- WORK ORDER:
Reproduce the data word for word, keeping every line complete.

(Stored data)
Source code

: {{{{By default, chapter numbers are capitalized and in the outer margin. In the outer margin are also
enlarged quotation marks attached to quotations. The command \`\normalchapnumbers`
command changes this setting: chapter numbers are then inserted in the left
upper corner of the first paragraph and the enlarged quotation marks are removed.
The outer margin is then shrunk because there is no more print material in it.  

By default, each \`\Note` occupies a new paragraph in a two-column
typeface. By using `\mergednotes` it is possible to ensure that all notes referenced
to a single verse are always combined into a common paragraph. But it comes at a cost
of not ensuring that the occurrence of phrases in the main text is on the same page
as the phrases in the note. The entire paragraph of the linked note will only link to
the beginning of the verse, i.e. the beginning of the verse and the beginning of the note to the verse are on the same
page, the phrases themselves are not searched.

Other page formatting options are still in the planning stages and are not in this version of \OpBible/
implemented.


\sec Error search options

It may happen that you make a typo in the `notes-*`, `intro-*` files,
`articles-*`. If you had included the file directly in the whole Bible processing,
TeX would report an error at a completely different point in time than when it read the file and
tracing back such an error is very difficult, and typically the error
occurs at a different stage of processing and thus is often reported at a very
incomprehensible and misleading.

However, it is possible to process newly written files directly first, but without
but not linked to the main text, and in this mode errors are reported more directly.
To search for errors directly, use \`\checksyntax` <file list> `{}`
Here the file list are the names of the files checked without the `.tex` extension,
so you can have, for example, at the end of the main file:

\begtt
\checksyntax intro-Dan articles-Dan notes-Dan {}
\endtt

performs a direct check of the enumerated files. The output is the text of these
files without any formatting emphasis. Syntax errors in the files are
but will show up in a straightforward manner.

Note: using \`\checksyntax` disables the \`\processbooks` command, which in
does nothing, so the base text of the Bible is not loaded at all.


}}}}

- RESPONSE FOR THIS EXERCISE:
Source code

: {{{{By default, chapter numbers are capitalized and in the outer margin. In the outer margin are also
enlarged quotation marks attached to quotations. The command \`\normalchapnumbers`
command changes this setting: chapter numbers are then inserted in the left
upper corner of the first paragraph and the enlarged quotation marks are removed.
The outer margin is then shrunk because there is no more print material in it.  

By default, each \`\Note` occupies a new paragraph in a two-column
typeface. By using `\mergednotes` it is possible to ensure that all notes referenced
to a single verse are always combined into a common paragraph. But it comes at a cost
of not ensuring that the occurrence of phrases in the main text is on the same page
as the phrases in the note. The entire paragraph of the linked note will only link to
the beginning of the verse, i.e. the beginning of the verse and the beginning of the note to the verse are on the same
page, the phrases themselves are not searched.

Other page formatting options are still in the planning stages and are not in this version of \OpBible/
implemented.


\sec Error search options

It may happen that you make a typo in the `notes-*`, `intro-*` files,
`articles-*`. If you had included the file directly in the whole Bible processing,
TeX would report an error at a completely different point in time than when it read the file and
tracing back such an error is very difficult, and typically the error
occurs at a different stage of processing and thus is often reported at a very
incomprehensible and misleading.

However, it is possible to process newly written files directly first, but without
but not linked to the main text, and in this mode errors are reported more directly.
To search for errors directly, use \`\checksyntax` <file list> `{}`
Here the file list are the names of the files checked without the `.tex` extension,
so you can have, for example, at the end of the main file:

\begtt
\checksyntax intro-Dan articles-Dan notes-Dan {}
\endtt

performs a direct check of the enumerated files. The output is the text of these
files without any formatting emphasis. Syntax errors in the files are
but will show up in a straightforward manner.

Note: using \`\checksyntax` disables the \`\processbooks` command, which in
does nothing, so the base text of the Bible is not loaded at all.


}}}}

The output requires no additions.